Creating art isn’t just a pastime, it is a way of living. But how can you nurture a more artistic existence? Artists share their advice on how to be more creative.

It doesn’t matter if you can’t draw

Helen Cammock was one of the winners of the Turner prize in 2019 and says she didn’t have artistic tendencies as a child, despite being the daughter of an art teacher. “Just because you can’t draw something in a representative, representational way, it doesn’t mean that you’re not creative,” she says. Cammock, who lives in north Wales, works across “film, photography, print, performance, writing and text”. She is hopeful that art lessons at school have changed to be less focused on representational drawing and painting.

It’s never too late to create

Cammock was 35 when she began studying art – after a 10-year career as a social worker.

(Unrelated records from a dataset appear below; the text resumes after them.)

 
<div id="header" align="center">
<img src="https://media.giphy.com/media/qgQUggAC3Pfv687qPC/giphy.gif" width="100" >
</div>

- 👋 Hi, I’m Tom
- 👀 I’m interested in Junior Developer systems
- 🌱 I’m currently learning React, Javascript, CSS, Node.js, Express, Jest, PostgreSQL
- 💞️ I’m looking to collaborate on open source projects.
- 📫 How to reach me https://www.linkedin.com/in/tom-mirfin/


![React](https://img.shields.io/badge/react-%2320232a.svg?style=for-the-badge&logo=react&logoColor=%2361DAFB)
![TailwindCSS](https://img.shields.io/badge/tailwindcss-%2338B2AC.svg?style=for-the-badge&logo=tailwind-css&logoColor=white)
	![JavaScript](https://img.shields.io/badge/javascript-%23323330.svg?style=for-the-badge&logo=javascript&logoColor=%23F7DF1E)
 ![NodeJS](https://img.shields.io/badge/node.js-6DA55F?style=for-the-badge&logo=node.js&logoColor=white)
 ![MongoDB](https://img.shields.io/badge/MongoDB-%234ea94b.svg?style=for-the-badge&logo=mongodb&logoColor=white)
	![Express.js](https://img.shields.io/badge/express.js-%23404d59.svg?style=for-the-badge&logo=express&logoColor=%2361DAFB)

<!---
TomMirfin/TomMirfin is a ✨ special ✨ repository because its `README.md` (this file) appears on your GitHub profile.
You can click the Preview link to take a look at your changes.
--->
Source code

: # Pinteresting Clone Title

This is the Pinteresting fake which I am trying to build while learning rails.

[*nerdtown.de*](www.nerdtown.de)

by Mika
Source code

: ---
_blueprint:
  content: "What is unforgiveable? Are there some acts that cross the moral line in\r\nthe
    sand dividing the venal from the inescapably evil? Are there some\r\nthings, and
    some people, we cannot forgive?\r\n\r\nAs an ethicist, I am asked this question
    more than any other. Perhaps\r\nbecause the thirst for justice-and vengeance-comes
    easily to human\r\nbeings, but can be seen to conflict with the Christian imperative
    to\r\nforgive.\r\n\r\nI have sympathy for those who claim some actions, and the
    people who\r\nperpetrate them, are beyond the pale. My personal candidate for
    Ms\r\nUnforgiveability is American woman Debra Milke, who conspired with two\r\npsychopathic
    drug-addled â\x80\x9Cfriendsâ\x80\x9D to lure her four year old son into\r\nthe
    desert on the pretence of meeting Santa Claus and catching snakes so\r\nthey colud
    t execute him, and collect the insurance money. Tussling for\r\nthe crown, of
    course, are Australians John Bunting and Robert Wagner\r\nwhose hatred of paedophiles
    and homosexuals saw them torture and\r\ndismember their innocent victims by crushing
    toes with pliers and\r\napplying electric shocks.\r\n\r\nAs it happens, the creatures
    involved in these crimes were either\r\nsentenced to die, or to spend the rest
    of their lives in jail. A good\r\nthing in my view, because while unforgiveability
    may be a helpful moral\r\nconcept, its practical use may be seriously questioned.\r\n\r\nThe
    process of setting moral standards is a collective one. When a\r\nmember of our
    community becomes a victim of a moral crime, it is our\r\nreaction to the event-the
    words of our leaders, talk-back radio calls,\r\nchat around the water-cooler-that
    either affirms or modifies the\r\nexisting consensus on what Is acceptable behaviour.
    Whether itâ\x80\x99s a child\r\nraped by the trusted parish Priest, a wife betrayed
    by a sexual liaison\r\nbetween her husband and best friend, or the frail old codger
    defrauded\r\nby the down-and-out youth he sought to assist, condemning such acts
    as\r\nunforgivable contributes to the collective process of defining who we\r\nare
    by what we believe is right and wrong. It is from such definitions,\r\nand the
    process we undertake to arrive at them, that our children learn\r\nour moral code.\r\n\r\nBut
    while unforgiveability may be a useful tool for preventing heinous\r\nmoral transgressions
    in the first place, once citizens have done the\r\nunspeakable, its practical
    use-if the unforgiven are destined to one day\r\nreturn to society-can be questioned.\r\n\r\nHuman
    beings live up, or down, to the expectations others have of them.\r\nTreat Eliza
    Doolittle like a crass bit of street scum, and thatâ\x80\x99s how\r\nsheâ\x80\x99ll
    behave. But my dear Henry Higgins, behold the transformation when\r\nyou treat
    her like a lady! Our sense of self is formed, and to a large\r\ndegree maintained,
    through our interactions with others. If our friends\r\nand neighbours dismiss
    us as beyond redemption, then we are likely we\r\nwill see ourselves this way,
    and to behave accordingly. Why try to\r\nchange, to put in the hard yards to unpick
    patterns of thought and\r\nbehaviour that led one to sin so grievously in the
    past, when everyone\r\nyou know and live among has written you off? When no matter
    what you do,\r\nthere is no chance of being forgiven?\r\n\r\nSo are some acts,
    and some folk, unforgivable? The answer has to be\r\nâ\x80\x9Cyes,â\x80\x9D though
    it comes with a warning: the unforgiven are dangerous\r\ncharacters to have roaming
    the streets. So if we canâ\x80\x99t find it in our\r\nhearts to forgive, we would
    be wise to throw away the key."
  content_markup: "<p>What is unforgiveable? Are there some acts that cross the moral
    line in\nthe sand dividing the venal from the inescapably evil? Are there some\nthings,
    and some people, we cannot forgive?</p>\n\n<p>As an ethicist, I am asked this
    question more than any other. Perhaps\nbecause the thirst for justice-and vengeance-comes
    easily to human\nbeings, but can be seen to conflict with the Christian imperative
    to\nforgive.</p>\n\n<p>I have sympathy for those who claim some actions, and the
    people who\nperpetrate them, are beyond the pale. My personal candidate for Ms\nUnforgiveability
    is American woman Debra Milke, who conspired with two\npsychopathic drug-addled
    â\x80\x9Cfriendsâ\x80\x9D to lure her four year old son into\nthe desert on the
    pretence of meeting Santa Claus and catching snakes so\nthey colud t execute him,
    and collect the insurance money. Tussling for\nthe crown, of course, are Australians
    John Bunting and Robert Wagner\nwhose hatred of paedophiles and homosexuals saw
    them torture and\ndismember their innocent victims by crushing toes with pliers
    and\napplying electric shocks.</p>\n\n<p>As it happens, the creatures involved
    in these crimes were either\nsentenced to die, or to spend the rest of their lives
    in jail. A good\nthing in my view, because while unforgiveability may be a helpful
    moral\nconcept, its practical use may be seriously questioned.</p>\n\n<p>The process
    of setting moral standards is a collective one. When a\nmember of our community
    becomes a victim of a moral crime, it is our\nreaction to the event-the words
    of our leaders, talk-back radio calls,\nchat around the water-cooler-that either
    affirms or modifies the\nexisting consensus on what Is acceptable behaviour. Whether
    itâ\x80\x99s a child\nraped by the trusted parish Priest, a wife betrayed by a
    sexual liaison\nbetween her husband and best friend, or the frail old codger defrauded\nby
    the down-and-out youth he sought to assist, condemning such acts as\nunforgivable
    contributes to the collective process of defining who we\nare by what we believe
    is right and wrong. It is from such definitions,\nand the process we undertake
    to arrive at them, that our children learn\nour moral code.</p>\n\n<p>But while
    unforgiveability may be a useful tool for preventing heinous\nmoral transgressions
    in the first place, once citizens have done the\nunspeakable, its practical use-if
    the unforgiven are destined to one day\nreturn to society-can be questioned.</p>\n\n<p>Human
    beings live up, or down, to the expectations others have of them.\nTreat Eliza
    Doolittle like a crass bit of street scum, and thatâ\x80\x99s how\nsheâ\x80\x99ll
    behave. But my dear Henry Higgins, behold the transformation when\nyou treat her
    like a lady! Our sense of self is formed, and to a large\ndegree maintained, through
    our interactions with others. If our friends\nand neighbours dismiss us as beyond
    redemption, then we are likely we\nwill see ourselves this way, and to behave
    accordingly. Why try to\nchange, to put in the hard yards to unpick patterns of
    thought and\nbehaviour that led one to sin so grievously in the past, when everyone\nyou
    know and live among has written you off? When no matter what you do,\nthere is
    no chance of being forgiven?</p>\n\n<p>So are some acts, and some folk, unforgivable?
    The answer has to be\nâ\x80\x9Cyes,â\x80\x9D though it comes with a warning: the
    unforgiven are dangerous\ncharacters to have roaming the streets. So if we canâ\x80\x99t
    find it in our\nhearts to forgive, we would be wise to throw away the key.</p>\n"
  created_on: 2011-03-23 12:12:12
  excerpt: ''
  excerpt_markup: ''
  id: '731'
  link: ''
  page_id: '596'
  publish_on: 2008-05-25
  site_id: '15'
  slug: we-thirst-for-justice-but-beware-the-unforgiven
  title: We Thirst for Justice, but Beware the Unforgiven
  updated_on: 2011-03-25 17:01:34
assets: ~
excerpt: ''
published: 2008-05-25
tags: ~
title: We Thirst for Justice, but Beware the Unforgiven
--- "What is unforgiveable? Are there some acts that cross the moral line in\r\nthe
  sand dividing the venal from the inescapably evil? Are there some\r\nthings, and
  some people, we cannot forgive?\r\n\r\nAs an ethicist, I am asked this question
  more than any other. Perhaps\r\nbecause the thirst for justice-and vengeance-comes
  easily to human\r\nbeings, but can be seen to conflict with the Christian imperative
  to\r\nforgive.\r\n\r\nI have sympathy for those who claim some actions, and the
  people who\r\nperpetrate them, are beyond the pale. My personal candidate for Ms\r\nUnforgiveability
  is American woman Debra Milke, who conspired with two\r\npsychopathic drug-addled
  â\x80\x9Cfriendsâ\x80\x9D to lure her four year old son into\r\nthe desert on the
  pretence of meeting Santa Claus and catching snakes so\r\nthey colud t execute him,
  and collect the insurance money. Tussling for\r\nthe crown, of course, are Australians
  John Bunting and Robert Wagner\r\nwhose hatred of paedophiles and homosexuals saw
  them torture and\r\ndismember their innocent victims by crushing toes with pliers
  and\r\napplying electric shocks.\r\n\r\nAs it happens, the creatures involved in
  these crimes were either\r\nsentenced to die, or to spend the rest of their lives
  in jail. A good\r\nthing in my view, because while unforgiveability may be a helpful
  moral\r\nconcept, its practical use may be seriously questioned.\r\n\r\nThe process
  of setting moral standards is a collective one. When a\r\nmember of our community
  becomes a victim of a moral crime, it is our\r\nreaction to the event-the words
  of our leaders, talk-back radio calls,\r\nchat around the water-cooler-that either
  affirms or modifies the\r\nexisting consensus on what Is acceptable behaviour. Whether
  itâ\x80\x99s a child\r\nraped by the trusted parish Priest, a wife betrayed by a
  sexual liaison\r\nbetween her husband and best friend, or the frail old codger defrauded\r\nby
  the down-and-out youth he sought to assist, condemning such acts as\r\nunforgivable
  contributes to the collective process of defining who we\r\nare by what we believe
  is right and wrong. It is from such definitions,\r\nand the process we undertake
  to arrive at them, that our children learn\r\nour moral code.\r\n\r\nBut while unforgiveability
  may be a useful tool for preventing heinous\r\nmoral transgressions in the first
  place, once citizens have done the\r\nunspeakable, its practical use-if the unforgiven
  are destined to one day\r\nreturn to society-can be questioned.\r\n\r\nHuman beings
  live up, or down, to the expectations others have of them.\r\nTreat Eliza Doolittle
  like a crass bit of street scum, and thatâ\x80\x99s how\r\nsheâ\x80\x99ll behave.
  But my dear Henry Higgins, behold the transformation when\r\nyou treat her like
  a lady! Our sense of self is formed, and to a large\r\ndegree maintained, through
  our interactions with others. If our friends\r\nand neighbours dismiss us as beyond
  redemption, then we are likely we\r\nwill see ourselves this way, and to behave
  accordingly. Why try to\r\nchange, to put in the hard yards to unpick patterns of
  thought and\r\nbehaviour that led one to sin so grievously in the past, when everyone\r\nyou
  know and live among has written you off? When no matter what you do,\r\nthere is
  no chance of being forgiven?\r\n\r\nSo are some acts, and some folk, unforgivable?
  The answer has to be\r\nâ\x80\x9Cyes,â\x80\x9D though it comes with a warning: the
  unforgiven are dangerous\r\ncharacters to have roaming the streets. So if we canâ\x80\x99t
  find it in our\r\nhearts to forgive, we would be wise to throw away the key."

She says it is important to keep challenging ourselves by trying new things. “The older we get as adults, the less we feel comfortable taking risks. If we think about the kinds of things we did when we were children and tested out when we were teenagers, somehow it gets squeezed out of you and risk-taking is not a space that you can inhabit. There is something about enabling yourself to try things and not have expectations about what you will produce.” Cammock is now having trumpet lessons: “I will never be a wonderful trumpet player but it is important to me that I open myself to new things all the way through my life.” Anne Ryan, an Irish artist who works in paint, ceramics and sculpture, has taken up tap dancing for a similar reason. “I’m crap at it but I come out glowing and feeling like I have spread a little bit of love,” she says. That energy feeds into her art.

Find your space

Or your “container”, as Cammock calls it. “A container for me is walking. It is a way of being in a particular space, emotionally, psychologically and intellectually. And that could be in the mountains, or walking across London to get to a meeting instead of getting on the tube. I drive long distances in silence, and those are some of the most fruitful moments, this container in the car, where nobody else can see me, nobody else is with me. It could be a desk that you have in a busy house, or it could be a window, or it could be lying in the bath. I think people do it in gardens, if they have them, or on balconies. It is about affording yourself time and space where you are somehow in your own head.”

Get moving

A fellow walker is east London-based Babak Ganjei, who travels by foot as much as possible in search of inspiration for his text-based paintings. “All the thinking happens while moving,” he says. “I actually find it really hard to sit still. When I sit and try to come up with things, I get bogged down in trying to work out if I’m actually thinking.” Ryan says she is constantly moving in the studio: “I am very physical when I make; it’s like music goes through my body.” Alberta Whittle, a Barbadian-Scottish artist, says that when she is lacking in inspiration she dances: “Sometimes, I really need to move my body and shake things up, so having a solo dance party can really help.”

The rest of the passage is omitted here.